I have spent most of my career building information and management systems in support of engineering, compliance, and mission critical processes for highly regulated, high risk companies. In many cases, these systems were deployed following a process which would roughly follow these steps:
Create a project team
Disband project team
After these steps were done the system would move into "maintenance mode" as is typical for other equipment in the organization. For that is how management and information systems were considered – as equipment.
The thought of improving the capabilities of a system after it had been installed did not cross anyone's mind. The only thing that did was to make sure the system remained operational and continued to perform according to how it was originally designed. When the system could no longer do that it would be replaced.
In some circles this is called, "run to fail" and fail they always did for all kinds of reasons that included the effects of:
Changes in compliance requirements
Lack of training
Lack of support
Changes in technology
Changes in leadership priorities
Changes in organizational structure
Business process changes
Changes in culture
Improvements were few and far between and were seldom able to keep up. You might patch the software, upgrade the hardware, or even move to the cloud but eventually the system would need to be replaced. Improvement of the system might then be entertained.
However, what I have observed is that even then improvement did not always come for the following reasons:
The people who knew how things worked no longer work for the company
The constraints of the old technology would became "requirements" for the new technology which would mostly negate any improvement
Moving to the "cloud" and cost reduction would be a higher priority than improving system effectiveness
Different leadership would have different priorities
Run to fail created an urgent response instead of a planned one with sufficient time to consider options
Resistance to change (what we did in the past is good enough for the future)
And many other reasons ...
When it comes to quality, safety, environmental, and regulatory systems where the goal is to reach a certain level of performance over time it is no wonder that one of the contributors to lack of overall progress is due to the effects of a "run to fail" or "set and forget" mode of system operations.
The phrase, "two steps forward, three steps back" comes to mind and aptly describes the current state of many systems in place today. Continuous improvement and maturity of capabilities is extremely difficult when a system is thrown out and replaced every 3-5 years and always starting over.
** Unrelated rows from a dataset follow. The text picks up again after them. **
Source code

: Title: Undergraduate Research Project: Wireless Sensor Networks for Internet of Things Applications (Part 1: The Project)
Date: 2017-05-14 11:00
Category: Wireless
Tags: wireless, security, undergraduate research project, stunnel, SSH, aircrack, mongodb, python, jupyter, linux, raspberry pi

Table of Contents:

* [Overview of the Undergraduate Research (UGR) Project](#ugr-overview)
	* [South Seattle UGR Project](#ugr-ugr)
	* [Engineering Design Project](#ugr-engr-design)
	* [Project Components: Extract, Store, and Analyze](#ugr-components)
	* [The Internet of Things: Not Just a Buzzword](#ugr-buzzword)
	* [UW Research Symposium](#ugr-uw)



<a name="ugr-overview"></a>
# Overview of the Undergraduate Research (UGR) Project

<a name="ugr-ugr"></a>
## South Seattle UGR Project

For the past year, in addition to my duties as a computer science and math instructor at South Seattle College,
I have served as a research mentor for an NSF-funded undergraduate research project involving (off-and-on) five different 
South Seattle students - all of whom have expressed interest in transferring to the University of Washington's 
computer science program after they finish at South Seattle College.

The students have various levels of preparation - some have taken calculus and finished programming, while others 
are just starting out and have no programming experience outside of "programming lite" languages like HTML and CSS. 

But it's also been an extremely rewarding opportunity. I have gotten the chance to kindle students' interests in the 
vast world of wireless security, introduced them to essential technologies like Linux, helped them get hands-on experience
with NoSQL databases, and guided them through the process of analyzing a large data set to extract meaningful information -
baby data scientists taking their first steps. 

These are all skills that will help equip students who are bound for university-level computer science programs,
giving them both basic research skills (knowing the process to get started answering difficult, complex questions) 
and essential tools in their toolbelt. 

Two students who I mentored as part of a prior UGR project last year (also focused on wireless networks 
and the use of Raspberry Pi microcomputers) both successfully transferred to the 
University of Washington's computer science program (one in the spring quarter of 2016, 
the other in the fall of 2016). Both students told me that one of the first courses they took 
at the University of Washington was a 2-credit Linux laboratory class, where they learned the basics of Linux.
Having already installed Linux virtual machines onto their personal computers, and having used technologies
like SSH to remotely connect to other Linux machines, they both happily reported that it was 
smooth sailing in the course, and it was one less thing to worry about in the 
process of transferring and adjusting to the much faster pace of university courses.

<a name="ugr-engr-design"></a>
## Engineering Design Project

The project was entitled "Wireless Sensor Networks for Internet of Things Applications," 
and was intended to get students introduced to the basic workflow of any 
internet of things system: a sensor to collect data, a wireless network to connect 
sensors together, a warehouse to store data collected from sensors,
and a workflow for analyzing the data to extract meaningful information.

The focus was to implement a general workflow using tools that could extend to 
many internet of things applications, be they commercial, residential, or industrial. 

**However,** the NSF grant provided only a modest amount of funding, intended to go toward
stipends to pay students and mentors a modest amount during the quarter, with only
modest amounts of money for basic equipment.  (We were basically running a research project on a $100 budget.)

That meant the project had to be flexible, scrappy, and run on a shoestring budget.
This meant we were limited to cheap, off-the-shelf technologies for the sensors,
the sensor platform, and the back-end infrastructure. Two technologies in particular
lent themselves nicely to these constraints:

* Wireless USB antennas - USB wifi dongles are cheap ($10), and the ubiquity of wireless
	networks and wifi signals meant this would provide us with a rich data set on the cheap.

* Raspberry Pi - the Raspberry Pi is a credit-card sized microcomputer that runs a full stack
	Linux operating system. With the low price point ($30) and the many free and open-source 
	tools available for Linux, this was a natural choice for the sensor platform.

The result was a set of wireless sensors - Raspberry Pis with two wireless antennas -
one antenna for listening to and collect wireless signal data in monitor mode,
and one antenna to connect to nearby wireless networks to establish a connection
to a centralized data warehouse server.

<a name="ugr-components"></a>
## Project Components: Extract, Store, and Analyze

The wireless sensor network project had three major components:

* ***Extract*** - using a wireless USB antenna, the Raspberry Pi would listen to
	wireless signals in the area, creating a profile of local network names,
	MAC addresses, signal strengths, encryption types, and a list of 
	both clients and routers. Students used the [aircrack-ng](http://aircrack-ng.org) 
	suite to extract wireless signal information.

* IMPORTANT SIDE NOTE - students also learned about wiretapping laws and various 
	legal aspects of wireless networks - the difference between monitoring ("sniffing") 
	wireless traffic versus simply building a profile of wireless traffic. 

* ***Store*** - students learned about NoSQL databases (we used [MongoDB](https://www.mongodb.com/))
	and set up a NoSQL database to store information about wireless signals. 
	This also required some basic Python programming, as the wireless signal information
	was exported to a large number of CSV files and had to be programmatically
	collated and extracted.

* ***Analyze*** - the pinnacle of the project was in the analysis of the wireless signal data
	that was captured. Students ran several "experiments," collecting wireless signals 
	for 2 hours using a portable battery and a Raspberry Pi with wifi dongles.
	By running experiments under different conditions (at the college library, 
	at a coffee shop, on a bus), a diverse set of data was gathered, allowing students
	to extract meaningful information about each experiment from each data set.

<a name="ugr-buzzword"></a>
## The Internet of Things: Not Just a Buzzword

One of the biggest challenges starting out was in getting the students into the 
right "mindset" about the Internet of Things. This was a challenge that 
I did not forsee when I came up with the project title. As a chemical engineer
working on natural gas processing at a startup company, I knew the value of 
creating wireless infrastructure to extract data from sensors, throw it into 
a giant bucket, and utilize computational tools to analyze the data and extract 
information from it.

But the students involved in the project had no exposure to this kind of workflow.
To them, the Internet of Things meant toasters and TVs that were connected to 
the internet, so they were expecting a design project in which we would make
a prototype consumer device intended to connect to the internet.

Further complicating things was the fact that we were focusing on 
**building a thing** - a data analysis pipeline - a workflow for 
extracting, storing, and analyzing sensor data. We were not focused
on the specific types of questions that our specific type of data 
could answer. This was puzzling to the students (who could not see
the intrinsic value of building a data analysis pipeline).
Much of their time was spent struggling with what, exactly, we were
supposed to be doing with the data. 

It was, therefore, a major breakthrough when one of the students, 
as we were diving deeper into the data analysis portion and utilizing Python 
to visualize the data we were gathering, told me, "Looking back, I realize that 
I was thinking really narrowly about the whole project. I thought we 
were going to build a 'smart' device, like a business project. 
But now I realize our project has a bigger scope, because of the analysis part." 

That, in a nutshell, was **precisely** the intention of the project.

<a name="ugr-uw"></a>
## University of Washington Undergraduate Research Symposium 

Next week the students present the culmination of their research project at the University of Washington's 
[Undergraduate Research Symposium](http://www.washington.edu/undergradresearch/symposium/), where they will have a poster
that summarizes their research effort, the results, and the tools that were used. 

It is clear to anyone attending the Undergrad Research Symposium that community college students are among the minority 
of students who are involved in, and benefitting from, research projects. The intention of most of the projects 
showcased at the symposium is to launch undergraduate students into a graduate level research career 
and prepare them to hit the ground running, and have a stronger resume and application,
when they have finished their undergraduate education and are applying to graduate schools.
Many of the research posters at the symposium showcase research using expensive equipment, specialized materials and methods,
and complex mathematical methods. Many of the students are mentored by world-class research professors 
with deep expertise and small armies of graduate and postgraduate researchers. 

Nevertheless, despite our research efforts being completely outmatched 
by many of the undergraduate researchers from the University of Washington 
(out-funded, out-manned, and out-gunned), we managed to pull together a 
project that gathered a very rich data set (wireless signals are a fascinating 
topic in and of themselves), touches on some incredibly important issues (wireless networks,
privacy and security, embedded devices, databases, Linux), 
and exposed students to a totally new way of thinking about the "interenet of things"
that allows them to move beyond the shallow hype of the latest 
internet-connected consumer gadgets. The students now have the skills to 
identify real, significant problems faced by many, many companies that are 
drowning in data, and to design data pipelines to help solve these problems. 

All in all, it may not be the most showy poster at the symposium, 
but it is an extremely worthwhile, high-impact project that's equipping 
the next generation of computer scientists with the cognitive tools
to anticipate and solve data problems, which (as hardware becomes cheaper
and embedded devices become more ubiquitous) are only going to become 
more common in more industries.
As compliance is now heading towards performance and outcome based standards the way in which systems operate must change to a new mode of operation. This new way of managing systems requires the ability to improve on a continuous basis but as importantly the ability to steer which is what compliance governance is responsible for and the function of a compliance program.
The steering function must continually adjust system capabilities to achieve increasing and changing standards either from mandatory or voluntary obligations. Governance is what proactively drives this continuous improvement.
It is important to note that this differs from continuous improvement at the process level which tends to focus on cost reduction by eliminating waste and improving efficiencies. While this is better than re-actively addressing non-conformance its purpose is still to improve consistency against current standards.
Whereas, improvement at the system level directed by a compliance program focuses on advancing capabilities to advance overall outcomes:
A compliance program is fundamentally a system in its own right consisting of proactive processes that anticipates, plans, and acts to improve compliance outcomes. An effective compliance program will steer the continuous improvement of processes, technology, and people so as to increase the probability that outcomes will be advanced. This is very different than the "run to fail" and "set and forget" mode of operations that assume that compliance obligations are mostly prescriptive and never change.
In a world measured by the continuous increase in value, compliance must also be continuous and advancing in capabilities to keep up. This changes the role of governance away from "run to fail" and "set and forget" to one that proactively steers towards better outcomes. Instead of two steps forward three steps back, compliance governance needs to always be steps forward.